一. PCR的发展历史
PCR技术自问世以来,在遗传病、病原体、癌基因等分子诊断领域和法医鉴定等方面发挥了巨大作用。代 PCR在进行扩增后通过凝胶电泳进行定性分析。
随着生物分子荧光技术的发展,1992年实时荧光定量PCR(Quantitative Real-time PCR, qPCR) 应运而生。qPCR是一种在DNA扩增反应中,以荧光化学物质荧光强度来测定每次聚合酶链式反应(PCR)循环后产物总量的方法。由于在PCR扩增的指数时期,模板的Ct值和该模板的起始拷贝数存在线性关系,所以Ct值也就成为定量的依据。基于荧光探针或染料的第二代 PCR 技术随后逐渐发展为检测核酸目标片段的主流分子诊断学技术。
在实时定量 PCR(qPCR) 过程中,荧光信号随着扩增产物的积累而增强。qPCR 能够实时获得模板扩增的荧光值,然后根据DNA 模板在指数增长时期的 Ct 值与标准 DNA 的Ct值比较来计算初始模板的浓度。但是这种方法由于是大体积反应系统,非特异性的扩增增加了假阳性结果和背景信号,因此,最终无法获得定量的结果。
随着MEMS工艺的不断成熟和微流控技术的不断发展,新一代PCR技术,数字PCR(digital PCR, dPCR) 也随之出现。digital PCR是一种新的定量PCR,主要是对PCR反应物进行有限稀释,随后在不同的反应腔室里进行PCR扩增,最后根据泊松分布原理及阳性微滴的个数与比例得出靶分子的起始拷贝数或浓度的技术。
图1. PCR技术的发展历程
二. 数字微流控(dPCR)的原理
20 世纪末,Vogelstein 等提出数字PCR( digitalPCR,dPCR) 的概念,通过将一个样本分成几十到几万份,分配到不同的反应单元,每个单元包含一个或多个拷贝的目标分子( DNA 模板) ,在每个反应单元中分别对目标分子进行PCR 扩增,扩增结束后对各个反应单元的荧光信号进行统计学分析。
dPCR是一种核酸分子定量技术。
dPCR一般包括两部分内容,即PCR扩增和荧光定量分析。
在PCR 扩增阶段,与传统技术不同,dPCR一般需要将样品稀释到单分子水平,并平均分配到几万个反应腔室里反应。这样子相当于变相的对靶基因进行富集。与此同时,由于对原样品的大幅度的稀释,使得PCR抑制剂浓度显著降低,这样dPCR对初始PCR反应物里抑制剂的要求显著低于qPCR。

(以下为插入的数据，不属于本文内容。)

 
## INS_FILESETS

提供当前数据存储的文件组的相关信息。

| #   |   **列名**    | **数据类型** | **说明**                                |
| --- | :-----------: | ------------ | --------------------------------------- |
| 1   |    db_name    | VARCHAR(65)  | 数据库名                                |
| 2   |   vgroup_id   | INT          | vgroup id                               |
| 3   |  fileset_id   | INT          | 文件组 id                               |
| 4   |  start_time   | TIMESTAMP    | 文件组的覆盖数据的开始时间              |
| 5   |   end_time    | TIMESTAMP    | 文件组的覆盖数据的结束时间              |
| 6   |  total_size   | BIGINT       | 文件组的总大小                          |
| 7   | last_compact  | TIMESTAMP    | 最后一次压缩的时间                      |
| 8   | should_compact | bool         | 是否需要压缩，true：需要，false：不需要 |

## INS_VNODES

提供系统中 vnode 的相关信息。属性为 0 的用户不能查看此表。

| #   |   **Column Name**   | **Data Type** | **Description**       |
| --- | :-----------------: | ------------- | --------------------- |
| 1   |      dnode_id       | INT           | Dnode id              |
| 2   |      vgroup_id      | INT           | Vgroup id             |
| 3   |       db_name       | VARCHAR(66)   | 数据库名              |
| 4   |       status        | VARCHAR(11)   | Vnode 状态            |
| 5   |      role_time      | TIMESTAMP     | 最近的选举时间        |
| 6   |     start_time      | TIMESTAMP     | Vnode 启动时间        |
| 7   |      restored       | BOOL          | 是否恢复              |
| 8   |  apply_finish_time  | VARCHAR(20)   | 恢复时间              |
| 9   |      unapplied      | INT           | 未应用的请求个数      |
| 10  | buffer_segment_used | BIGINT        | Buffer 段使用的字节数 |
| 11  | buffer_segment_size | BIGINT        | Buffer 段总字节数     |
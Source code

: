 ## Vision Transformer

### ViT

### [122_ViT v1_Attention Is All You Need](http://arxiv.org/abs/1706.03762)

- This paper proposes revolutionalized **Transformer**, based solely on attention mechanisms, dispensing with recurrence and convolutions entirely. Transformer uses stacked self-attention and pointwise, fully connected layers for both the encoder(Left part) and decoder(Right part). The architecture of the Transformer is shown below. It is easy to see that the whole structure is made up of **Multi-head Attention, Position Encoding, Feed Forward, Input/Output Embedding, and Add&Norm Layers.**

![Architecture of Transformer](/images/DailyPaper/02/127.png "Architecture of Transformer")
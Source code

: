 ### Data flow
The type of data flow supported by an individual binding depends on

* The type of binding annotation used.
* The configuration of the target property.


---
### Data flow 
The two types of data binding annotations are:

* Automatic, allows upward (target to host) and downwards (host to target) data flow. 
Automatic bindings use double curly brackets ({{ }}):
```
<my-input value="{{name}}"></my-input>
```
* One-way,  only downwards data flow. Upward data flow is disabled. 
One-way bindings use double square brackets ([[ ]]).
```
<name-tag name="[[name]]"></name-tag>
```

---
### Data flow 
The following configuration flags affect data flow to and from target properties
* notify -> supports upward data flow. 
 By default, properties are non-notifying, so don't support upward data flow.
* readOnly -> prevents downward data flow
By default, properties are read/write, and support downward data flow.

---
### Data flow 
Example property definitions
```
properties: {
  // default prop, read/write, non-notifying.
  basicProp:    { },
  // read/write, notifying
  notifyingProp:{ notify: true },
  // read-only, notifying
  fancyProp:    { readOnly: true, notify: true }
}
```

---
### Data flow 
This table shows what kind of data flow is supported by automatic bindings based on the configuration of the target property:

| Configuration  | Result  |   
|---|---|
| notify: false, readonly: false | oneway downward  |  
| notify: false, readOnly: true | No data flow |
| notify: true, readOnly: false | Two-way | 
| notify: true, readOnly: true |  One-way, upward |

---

不同于 qPCR对每个循环进行实时荧光测定的方法,dPCR 技术是在扩增结束后对每个反应单元的荧光信号进行采集,最后根据泊松分布原理及阳性微滴的个数与比例得出靶分子的起始拷贝数或浓度。
图2. dPCR基本原理
三. dPCR与qPCR的对比
相对于荧光定量PCR(qPCR)而言,dPCR具备以下优势:
1、 灵敏度可达单个核酸分子:检测限低至0.001%,原因在于dPCR可以实现靶标DNA/RNA的富集;
图3. dPCR可以实现痕量核酸的高灵敏检测
2、 无需标准品(标准曲线),即可对靶分子起始量进行定量;
3、 特别适合基质复杂样品的检测:终点PCR检测,不依赖Ct值,不依赖扩增效率,能克服PCR抑制剂的影响,适合动血样、FFPE组织、粪便、尿液、痰液、水样、土壤、植物等复杂样品中DNA的定量;
4、 能够有效区分浓度差异(变化)微小的样品:更好的准确度、精密度和重复性,可以用于测定靶基因的相对表达,基因拷贝数变异分析等。